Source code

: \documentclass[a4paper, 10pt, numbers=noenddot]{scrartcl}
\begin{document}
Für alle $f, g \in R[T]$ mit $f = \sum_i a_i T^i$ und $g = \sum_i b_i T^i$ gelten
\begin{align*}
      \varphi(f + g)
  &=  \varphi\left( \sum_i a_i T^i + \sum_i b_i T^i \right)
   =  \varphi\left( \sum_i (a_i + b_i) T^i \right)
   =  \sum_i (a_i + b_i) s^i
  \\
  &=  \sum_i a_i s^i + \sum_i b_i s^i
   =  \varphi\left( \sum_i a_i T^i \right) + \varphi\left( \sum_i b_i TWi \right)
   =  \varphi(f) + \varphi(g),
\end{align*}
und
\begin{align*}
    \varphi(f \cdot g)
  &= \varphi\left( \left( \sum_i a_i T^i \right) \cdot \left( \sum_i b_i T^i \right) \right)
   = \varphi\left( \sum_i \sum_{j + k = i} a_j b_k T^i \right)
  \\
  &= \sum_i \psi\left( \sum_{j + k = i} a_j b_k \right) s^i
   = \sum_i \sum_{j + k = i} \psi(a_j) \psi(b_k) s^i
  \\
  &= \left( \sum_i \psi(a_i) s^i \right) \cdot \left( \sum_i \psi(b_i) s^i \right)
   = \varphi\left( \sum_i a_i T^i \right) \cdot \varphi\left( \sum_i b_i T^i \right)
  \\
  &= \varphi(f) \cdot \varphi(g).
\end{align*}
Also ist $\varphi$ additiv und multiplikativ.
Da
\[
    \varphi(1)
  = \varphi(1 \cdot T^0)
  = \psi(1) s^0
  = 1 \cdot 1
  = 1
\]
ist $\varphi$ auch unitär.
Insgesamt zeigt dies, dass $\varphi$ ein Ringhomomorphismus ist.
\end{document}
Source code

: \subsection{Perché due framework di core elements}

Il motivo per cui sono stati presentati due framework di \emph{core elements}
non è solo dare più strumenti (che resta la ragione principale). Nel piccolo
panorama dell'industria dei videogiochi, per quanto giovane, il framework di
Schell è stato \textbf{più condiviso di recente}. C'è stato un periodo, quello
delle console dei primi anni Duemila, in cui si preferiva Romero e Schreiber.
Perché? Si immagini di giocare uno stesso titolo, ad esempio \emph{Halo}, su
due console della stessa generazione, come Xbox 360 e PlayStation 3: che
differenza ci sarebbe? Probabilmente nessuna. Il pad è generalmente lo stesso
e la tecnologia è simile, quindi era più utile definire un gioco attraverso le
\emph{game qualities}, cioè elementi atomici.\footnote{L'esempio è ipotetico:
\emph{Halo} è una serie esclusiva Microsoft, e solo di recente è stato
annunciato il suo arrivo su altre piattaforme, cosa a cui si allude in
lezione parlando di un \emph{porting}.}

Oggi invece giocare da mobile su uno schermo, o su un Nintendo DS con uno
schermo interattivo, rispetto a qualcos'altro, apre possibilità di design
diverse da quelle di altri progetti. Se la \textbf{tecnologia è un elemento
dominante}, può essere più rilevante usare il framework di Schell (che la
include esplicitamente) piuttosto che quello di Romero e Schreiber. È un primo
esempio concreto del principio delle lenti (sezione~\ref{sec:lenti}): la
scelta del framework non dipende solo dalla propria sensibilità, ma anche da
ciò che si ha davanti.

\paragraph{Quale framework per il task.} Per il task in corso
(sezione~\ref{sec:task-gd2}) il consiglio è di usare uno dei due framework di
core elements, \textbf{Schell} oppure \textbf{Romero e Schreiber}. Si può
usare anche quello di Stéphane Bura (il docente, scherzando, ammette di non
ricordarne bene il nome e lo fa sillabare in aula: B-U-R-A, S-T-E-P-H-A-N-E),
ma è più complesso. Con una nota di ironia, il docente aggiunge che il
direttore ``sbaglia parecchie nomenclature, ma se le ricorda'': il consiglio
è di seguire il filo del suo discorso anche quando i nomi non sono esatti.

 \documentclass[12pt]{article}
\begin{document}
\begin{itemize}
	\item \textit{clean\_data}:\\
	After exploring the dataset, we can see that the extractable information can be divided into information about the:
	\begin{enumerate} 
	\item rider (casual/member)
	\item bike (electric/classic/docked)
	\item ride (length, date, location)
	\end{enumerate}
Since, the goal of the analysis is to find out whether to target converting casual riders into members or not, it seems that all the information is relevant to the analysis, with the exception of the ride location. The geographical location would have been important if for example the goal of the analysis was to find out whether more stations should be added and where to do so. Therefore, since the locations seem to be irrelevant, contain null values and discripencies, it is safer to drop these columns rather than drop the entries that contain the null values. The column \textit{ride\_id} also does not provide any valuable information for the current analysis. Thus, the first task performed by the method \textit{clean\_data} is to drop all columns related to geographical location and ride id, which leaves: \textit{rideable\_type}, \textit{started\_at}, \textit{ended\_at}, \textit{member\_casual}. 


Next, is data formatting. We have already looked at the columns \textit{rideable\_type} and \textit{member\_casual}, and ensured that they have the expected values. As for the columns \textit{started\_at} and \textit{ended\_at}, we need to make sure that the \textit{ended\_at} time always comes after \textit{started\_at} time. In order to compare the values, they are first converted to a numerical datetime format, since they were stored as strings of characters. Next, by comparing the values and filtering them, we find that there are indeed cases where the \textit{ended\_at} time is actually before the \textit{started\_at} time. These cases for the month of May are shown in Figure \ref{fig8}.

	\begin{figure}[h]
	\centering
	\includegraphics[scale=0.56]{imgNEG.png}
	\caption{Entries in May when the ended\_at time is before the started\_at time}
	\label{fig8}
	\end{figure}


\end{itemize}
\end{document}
------------------------------------------------------------
What you will do: From the first line to the last, transcribe the data exactly.

Response box:
Source code

: \documentclass[a4paper, 10pt, numbers=noenddot]{scrartcl}
\begin{document}
Für alle $f, g \in R[T]$ mit $f = \sum_i a_i T^i$ und $g = \sum_i b_i T^i$ gelten
\begin{align*}
      \varphi(f + g)
  &=  \varphi\left( \sum_i a_i T^i + \sum_i b_i T^i \right)
   =  \varphi\left( \sum_i (a_i + b_i) T^i \right)
   =  \sum_i (a_i + b_i) s^i
  \\
  &=  \sum_i a_i s^i + \sum_i b_i s^i
   =  \varphi\left( \sum_i a_i T^i \right) + \varphi\left( \sum_i b_i TWi \right)
   =  \varphi(f) + \varphi(g),
\end{align*}
und
\begin{align*}
    \varphi(f \cdot g)
  &= \varphi\left( \left( \sum_i a_i T^i \right) \cdot \left( \sum_i b_i T^i \right) \right)
   = \varphi\left( \sum_i \sum_{j + k = i} a_j b_k T^i \right)
  \\
  &= \sum_i \psi\left( \sum_{j + k = i} a_j b_k \right) s^i
   = \sum_i \sum_{j + k = i} \psi(a_j) \psi(b_k) s^i
  \\
  &= \left( \sum_i \psi(a_i) s^i \right) \cdot \left( \sum_i \psi(b_i) s^i \right)
   = \varphi\left( \sum_i a_i T^i \right) \cdot \varphi\left( \sum_i b_i T^i \right)
  \\
  &= \varphi(f) \cdot \varphi(g).
\end{align*}
Also ist $\varphi$ additiv und multiplikativ.
Da
\[
    \varphi(1)
  = \varphi(1 \cdot T^0)
  = \psi(1) s^0
  = 1 \cdot 1
  = 1
\]
ist $\varphi$ auch unitär.
Insgesamt zeigt dies, dass $\varphi$ ein Ringhomomorphismus ist.
\end{document}
Source code

: \subsection{Perché due framework di core elements}

Il motivo per cui sono stati presentati due framework di \emph{core elements}
non è solo dare più strumenti (che resta la ragione principale). Nel piccolo
panorama dell'industria dei videogiochi, per quanto giovane, il framework di
Schell è stato \textbf{più condiviso di recente}. C'è stato un periodo, quello
delle console dei primi anni Duemila, in cui si preferiva Romero e Schreiber.
Perché? Si immagini di giocare uno stesso titolo, ad esempio \emph{Halo}, su
due console della stessa generazione, come Xbox 360 e PlayStation 3: che
differenza ci sarebbe? Probabilmente nessuna. Il pad è generalmente lo stesso
e la tecnologia è simile, quindi era più utile definire un gioco attraverso le
\emph{game qualities}, cioè elementi atomici.\footnote{L'esempio è ipotetico:
\emph{Halo} è una serie esclusiva Microsoft, e solo di recente è stato
annunciato il suo arrivo su altre piattaforme, cosa a cui si allude in
lezione parlando di un \emph{porting}.}

Oggi invece giocare da mobile su uno schermo, o su un Nintendo DS con uno
schermo interattivo, rispetto a qualcos'altro, apre possibilità di design
diverse da quelle di altri progetti. Se la \textbf{tecnologia è un elemento
dominante}, può essere più rilevante usare il framework di Schell (che la
include esplicitamente) piuttosto che quello di Romero e Schreiber. È un primo
esempio concreto del principio delle lenti (sezione~\ref{sec:lenti}): la
scelta del framework non dipende solo dalla propria sensibilità, ma anche da
ciò che si ha davanti.

\paragraph{Quale framework per il task.} Per il task in corso
(sezione~\ref{sec:task-gd2}) il consiglio è di usare uno dei due framework di
core elements, \textbf{Schell} oppure \textbf{Romero e Schreiber}. Si può
usare anche quello di Stéphane Bura (il docente, scherzando, ammette di non
ricordarne bene il nome e lo fa sillabare in aula: B-U-R-A, S-T-E-P-H-A-N-E),
ma è più complesso. Con una nota di ironia, il docente aggiunge che il
direttore ``sbaglia parecchie nomenclature, ma se le ricorda'': il consiglio
è di seguire il filo del suo discorso anche quando i nomi non sono esatti.

 \documentclass[12pt]{article}
\begin{document}
\begin{itemize}
	\item \textit{clean\_data}:\\
	After exploring the dataset, we can see that the extractable information can be divided into information about the:
	\begin{enumerate} 
	\item rider (casual/member)
	\item bike (electric/classic/docked)
	\item ride (length, date, location)
	\end{enumerate}
Since, the goal of the analysis is to find out whether to target converting casual riders into members or not, it seems that all the information is relevant to the analysis, with the exception of the ride location. The geographical location would have been important if for example the goal of the analysis was to find out whether more stations should be added and where to do so. Therefore, since the locations seem to be irrelevant, contain null values and discripencies, it is safer to drop these columns rather than drop the entries that contain the null values. The column \textit{ride\_id} also does not provide any valuable information for the current analysis. Thus, the first task performed by the method \textit{clean\_data} is to drop all columns related to geographical location and ride id, which leaves: \textit{rideable\_type}, \textit{started\_at}, \textit{ended\_at}, \textit{member\_casual}. 


Next, is data formatting. We have already looked at the columns \textit{rideable\_type} and \textit{member\_casual}, and ensured that they have the expected values. As for the columns \textit{started\_at} and \textit{ended\_at}, we need to make sure that the \textit{ended\_at} time always comes after \textit{started\_at} time. In order to compare the values, they are first converted to a numerical datetime format, since they were stored as strings of characters. Next, by comparing the values and filtering them, we find that there are indeed cases where the \textit{ended\_at} time is actually before the \textit{started\_at} time. These cases for the month of May are shown in Figure \ref{fig8}.

	\begin{figure}[h]
	\centering
	\includegraphics[scale=0.56]{imgNEG.png}
	\caption{Entries in May when the ended\_at time is before the started\_at time}
	\label{fig8}
	\end{figure}


\end{itemize}
\end{document}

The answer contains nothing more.